We Were Soldiers

Boycott Mel Gibson

by Paul Cox

Kenneth Turan's review of We Were Soldiers on March 1, had the courage to pan the film as simple-minded and devoid of historical context. He was right on both counts, but I must add the movie also lies massively about the historical event itself. The book on which this stinker of a movie was based, 'We Were Soldiers Once...And Young', was written by one of the battalion commanders, and a journalist who was on hand for most of the LZ X-Ray battle. While the book itself was simple minded and devoid of historical context, it is, at least, brutally clear on what went down.

The movie, on the other hand, completely changes the end of the story. In the movie, after Mel (The Patriot) Gibson and his men of the First Battalion/Seventh Cavalry (1/7) kill all the North Vietnamese in the neighborhood, they left the field of battle as battered but victorious heroes, leaving nothing behind but a pile of dead Vietnamese. In reality, 1/7 was relieved by a column of troops from Second Battalion/Seventh Cavalry (2/7), who two days later were decimated in an intense ambush while moving to LZ Albany. The official count of American casualties from 1/7 was 49 dead and 124 wounded, and from 2/7 was 155 dead and 123 wounded. Thus, the movie has the temerity to end on a victorious note after only one quarter of the American fatalities had been inflicted.

Why did they do this? Randall (Pearl Harbor) Wallace--producer, director and screen writer--could have easily ended the movie as he began it. The movie began with a short segment of a deadly ambush on a French column in the same valley ten years earlier; it should have ended with at least a passing reference to the dying that happened after Mel Gibson's character left the battlefield.
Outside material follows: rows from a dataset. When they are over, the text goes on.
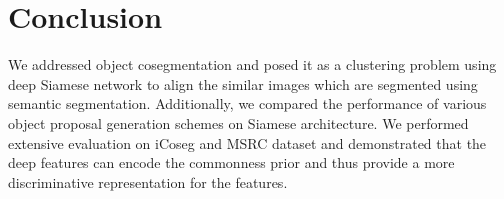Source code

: \documentclass[conference]{IEEEtran}
\begin{document}
\section{Conclusion} \label{sec:conclusion}
We addressed object cosegmentation and posed it as a clustering problem using deep Siamese network to align the similar images which are segmented using semantic segmentation. Additionally, we compared the performance of various object proposal generation schemes on Siamese architecture. We performed extensive evaluation on iCoseg and MSRC dataset and demonstrated that the deep features can encode the commonness prior and thus provide a more discriminative representation for the features.  



\end{document}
The audience would have perhaps left the theater with a much different taste in their mouths, and a much more accurate understanding of the historical truth. However, apparently Mr. Wallace was more interested in a little flag waving, and wanted to send the audience home with a patriotic buzz.

This film should have been named 'Big Fat Liar', but I understand that name has already been taken.

(Paul Cox served in Vietnam from 1969-1970 as a USMC grunt. He is a member of Veterans for Peace, Chapter 69 San Francisco, CA.)